1. Why RDMA instead of TCP?
TCP is:
- general‑purpose
- ubiquitous
- relatively heavy on CPU and kernel involvement
For massive tensor transfers in training:
- copying data into kernel buffers
- handling interrupts
- managing TCP congestion control
all add overhead.
RDMA offers:
- kernel‑bypass for data path
- zero‑copy transfers between user‑space buffers
- offloaded congestion control (Infiniband, DCQCN over RoCE)
- lower per‑message latency
Result: at scale, using RDMA can be the difference between:
- “training finishes in days” vs “takes weeks”

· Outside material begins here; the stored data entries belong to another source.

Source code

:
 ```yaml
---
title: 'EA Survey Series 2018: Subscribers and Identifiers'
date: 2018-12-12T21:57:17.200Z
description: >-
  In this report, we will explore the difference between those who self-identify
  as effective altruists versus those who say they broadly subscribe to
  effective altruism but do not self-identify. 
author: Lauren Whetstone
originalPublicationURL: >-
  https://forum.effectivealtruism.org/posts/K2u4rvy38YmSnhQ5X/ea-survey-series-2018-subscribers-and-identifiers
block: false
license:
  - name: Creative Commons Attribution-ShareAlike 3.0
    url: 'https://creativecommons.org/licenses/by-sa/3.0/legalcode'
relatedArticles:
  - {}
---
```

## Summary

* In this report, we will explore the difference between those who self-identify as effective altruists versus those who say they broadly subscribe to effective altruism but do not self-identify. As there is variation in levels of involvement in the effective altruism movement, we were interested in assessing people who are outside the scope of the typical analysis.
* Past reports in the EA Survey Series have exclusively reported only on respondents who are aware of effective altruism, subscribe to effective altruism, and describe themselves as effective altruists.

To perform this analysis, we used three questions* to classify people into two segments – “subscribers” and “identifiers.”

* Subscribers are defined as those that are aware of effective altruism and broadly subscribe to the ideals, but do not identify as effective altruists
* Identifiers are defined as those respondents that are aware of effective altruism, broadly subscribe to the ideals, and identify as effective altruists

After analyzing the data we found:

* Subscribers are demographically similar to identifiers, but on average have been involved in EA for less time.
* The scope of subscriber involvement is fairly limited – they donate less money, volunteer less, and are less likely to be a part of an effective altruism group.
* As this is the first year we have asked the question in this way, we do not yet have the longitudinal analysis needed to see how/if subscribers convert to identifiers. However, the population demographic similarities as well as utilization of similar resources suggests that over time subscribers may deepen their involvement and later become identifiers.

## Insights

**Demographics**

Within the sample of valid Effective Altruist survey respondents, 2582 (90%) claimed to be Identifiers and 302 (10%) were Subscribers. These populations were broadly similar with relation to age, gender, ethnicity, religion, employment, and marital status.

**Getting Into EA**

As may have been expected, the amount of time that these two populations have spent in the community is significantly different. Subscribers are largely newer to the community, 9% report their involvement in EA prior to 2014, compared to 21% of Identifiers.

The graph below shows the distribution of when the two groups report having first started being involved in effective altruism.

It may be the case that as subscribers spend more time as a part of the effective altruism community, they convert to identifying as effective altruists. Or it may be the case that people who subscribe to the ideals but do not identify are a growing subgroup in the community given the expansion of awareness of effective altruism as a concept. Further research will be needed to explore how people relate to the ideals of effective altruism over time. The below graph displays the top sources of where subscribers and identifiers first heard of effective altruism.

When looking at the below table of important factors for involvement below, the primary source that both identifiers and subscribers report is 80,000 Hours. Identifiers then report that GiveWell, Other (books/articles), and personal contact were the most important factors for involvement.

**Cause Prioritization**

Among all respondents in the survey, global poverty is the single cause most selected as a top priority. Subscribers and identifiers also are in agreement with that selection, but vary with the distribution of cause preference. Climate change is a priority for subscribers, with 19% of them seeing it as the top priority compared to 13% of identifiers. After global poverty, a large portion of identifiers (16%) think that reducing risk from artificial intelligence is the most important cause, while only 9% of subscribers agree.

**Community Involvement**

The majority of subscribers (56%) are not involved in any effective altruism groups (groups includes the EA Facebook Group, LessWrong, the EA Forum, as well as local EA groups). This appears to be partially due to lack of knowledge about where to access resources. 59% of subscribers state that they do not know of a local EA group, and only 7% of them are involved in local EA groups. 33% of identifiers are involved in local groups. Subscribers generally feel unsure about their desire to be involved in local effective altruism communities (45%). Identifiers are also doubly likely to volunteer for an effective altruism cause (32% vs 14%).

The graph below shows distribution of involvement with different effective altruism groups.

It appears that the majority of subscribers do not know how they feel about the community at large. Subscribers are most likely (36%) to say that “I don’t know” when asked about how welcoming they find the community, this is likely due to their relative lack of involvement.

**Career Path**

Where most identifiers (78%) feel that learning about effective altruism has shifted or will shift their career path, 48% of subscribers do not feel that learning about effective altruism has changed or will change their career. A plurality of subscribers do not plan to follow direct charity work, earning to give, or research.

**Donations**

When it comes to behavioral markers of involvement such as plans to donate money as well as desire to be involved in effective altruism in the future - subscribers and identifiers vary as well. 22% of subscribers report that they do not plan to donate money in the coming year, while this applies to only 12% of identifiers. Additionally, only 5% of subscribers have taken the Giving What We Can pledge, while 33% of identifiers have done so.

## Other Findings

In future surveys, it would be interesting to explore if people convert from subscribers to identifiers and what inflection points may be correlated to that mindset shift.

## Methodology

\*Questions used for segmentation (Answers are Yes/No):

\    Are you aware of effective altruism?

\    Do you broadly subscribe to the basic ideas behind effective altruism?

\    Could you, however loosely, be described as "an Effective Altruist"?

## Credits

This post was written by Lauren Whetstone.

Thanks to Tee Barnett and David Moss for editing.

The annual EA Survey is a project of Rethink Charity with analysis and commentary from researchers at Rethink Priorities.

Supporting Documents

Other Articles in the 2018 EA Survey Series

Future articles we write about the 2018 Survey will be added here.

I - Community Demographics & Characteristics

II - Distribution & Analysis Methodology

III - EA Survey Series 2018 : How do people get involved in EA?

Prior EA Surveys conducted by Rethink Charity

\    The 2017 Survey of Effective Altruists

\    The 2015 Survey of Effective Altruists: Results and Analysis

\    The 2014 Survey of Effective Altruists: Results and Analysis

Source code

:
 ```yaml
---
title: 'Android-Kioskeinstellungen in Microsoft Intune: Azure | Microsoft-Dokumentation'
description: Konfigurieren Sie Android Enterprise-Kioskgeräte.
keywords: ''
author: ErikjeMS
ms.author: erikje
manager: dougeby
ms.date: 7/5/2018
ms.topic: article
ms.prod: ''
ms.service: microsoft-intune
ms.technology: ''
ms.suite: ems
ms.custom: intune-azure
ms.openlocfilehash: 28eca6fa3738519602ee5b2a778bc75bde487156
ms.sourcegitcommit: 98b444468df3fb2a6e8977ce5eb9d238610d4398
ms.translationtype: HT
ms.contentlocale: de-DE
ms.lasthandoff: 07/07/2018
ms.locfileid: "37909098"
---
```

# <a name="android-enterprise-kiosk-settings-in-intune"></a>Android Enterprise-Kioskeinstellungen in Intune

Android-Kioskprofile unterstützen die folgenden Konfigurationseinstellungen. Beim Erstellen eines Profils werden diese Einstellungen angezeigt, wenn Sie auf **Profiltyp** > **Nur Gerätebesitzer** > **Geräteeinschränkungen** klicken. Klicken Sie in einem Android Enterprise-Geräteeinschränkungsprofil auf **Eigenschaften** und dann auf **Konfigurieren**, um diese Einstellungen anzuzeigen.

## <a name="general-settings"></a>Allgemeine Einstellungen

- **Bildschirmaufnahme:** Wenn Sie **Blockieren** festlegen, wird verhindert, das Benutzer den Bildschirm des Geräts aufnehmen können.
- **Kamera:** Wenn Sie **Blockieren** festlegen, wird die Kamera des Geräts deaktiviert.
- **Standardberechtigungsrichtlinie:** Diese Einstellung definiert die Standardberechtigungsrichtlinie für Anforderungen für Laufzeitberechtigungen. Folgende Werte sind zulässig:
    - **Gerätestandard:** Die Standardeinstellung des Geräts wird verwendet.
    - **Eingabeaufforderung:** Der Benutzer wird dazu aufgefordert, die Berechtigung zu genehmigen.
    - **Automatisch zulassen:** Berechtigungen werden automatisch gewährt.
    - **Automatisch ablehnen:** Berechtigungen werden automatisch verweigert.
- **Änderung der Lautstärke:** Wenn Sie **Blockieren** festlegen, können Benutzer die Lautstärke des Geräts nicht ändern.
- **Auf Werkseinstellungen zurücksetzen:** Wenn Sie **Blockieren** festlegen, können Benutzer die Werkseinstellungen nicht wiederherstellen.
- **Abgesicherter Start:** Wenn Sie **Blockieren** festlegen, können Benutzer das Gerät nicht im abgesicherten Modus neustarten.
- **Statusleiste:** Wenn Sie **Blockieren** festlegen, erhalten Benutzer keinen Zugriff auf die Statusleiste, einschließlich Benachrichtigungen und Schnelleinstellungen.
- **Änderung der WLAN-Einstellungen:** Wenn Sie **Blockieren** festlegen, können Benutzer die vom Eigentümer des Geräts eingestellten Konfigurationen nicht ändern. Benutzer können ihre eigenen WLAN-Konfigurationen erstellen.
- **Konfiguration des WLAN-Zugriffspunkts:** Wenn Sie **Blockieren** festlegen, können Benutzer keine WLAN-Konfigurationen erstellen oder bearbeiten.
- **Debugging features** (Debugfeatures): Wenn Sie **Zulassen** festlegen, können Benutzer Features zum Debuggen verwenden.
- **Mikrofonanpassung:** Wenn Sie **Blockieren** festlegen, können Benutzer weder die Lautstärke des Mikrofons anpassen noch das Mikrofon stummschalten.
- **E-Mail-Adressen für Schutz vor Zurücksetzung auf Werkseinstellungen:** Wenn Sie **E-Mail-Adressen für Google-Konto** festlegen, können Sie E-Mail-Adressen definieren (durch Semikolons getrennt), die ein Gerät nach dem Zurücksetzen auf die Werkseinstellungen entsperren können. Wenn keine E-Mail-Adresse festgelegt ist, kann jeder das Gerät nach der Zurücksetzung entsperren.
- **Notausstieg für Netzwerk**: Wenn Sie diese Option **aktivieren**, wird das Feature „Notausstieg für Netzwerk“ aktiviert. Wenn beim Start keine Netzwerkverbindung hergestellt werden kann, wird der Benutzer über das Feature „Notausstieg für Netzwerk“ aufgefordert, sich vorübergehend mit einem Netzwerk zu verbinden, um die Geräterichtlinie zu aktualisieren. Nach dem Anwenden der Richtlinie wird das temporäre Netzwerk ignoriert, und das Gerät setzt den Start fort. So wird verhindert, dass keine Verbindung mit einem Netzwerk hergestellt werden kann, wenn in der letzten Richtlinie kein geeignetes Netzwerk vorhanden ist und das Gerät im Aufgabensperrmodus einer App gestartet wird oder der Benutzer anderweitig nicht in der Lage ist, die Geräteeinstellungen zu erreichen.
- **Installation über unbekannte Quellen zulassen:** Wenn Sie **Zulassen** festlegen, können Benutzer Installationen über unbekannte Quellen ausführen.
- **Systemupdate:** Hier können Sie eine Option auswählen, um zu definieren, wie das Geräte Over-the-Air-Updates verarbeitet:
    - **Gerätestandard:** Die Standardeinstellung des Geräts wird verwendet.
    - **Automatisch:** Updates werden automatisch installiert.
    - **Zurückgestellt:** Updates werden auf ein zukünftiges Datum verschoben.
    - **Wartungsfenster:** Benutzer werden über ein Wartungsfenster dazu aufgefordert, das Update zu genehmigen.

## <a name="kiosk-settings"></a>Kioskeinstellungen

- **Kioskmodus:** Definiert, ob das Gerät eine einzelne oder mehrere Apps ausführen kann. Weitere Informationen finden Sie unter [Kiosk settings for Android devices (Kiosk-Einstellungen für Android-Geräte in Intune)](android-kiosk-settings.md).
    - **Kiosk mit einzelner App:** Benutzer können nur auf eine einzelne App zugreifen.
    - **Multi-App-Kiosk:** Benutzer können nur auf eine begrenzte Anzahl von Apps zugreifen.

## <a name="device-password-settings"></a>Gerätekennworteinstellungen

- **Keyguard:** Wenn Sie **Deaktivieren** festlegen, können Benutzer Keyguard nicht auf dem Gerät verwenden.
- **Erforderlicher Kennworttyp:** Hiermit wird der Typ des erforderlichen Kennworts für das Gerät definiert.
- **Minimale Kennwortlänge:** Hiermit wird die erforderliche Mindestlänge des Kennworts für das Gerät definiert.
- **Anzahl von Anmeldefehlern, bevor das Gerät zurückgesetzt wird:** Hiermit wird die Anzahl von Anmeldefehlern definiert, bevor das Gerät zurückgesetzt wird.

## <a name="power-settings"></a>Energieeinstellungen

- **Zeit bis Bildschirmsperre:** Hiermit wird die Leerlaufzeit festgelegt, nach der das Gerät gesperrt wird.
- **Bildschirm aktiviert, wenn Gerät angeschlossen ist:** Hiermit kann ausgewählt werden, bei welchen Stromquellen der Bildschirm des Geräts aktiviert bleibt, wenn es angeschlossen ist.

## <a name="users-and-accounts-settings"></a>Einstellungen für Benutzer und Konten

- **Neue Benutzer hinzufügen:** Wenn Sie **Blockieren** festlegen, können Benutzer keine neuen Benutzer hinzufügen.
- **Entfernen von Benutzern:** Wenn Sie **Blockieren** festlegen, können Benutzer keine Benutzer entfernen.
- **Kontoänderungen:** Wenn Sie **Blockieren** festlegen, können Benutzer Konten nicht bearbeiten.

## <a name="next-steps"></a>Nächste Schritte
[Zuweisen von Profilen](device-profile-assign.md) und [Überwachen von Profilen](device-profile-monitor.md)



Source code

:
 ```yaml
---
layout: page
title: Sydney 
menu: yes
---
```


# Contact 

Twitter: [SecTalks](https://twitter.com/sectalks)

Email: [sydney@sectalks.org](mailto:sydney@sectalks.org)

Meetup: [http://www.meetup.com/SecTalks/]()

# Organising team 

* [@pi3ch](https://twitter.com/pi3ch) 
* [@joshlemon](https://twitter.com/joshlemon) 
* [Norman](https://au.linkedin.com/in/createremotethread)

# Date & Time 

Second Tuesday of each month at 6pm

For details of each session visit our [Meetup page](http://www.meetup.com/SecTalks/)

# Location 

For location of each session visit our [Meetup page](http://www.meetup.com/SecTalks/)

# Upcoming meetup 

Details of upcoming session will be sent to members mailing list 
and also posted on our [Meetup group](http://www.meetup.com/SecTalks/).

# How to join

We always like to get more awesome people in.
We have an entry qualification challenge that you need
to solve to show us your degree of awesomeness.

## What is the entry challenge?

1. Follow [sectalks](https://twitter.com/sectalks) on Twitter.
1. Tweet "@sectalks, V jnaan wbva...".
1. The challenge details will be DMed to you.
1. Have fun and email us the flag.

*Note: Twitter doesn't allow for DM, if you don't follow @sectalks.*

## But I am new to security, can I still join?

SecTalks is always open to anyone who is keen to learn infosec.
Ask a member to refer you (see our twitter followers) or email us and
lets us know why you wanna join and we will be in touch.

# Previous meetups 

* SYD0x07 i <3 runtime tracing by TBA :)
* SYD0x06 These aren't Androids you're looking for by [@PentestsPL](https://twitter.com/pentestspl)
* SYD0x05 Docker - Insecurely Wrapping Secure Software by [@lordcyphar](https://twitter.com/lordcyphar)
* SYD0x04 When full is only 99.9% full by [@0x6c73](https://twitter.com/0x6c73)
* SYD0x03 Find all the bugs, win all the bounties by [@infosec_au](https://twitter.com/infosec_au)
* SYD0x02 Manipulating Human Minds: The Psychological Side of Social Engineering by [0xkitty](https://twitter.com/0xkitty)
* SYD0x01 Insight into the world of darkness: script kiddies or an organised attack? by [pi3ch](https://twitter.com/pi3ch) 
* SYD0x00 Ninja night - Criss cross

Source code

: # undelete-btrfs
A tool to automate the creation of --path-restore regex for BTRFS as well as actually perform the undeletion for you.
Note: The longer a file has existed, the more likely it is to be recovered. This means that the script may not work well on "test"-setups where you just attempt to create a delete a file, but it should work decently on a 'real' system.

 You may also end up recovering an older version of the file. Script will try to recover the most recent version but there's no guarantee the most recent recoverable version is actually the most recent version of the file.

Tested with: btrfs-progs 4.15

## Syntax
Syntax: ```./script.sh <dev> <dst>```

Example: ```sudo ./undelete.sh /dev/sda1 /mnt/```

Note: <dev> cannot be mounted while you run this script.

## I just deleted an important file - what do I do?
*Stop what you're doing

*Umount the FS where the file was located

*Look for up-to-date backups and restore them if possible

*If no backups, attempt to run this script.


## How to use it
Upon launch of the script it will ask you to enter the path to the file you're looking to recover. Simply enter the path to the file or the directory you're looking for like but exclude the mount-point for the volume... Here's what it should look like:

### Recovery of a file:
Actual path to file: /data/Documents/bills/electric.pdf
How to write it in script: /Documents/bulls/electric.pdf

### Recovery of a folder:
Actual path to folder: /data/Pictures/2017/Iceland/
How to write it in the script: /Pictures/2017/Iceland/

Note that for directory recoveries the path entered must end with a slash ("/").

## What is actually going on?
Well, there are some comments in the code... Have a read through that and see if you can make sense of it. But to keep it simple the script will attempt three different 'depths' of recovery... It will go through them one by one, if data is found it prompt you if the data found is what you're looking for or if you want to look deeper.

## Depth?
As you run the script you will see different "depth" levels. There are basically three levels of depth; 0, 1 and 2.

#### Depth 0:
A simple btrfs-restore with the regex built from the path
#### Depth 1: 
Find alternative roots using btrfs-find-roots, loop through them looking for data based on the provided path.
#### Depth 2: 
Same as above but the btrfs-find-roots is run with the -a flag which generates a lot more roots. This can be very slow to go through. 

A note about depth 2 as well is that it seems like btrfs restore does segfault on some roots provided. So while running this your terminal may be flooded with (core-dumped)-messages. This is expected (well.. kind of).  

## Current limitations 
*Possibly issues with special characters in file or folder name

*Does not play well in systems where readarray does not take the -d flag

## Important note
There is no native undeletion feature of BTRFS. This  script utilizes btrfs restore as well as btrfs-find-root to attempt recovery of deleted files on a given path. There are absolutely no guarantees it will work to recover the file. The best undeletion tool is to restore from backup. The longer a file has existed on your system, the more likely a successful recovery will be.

- GPUs at 80–90% utilization vs 40–50%
2. Transport flavors
At a high level, you’ll see:
- Infiniband – a dedicated lossless-ish fabric with its own link and transport layer
- RoCEv2 – RDMA over Converged Ethernet, relying on an Ethernet fabric with features like PFC and ECN
- iWARP (less common these days in ML)
From an ML perspective:
- Infiniband is often the highest‑performance but requires its own fabric
- RoCEv2 runs on Ethernet gear, but demands careful configuration
3. Where RDMA shows up in ML stacks
- NCCL on top of Infiniband/RoCE for gradient exchange
- parameter servers or sharded parameter stores
- high‑throughput data loaders or feature services
- some inference serving paths where latency is extremely tight
As an infra engineer, you don’t necessarily write RDMA verbs yourself, but you:
- enable and configure RDMA in the cluster
- ensure routing, QoS, and congestion control are sane
- debug issues where performance doesn’t match expectations
4. Failure and misconfiguration patterns
Common problems include:
- RDMA silently falling back to TCP
- link‑level flow control (PFC) causing head‑of‑line blocking
- lack of ECN/RED leading to bufferbloat and large queues
- routing asymmetries causing uneven load
Symptoms:
- NCCL collectives much slower than expected
- GPU utilization low despite enough nominal bandwidth
- strong dependence on which nodes / racks are chosen for a job
5. What you should be comfortable with
As an ML infra / GPU networking engineer, aim to:
- explain at a high level how RDMA differs from TCP
- know whether your environment uses Infiniband or RoCE
- understand the role of PFC, ECN, DCQCN in RoCE fabrics
- be able to read basic NIC and switch counters related to RDMA traffic
You don’t need to be a firmware engineer, but you do need to be able to say:
“We’re not hitting our scaling targets because collectives are saturating links here, here, and here — and RDMA is not configured optimally.”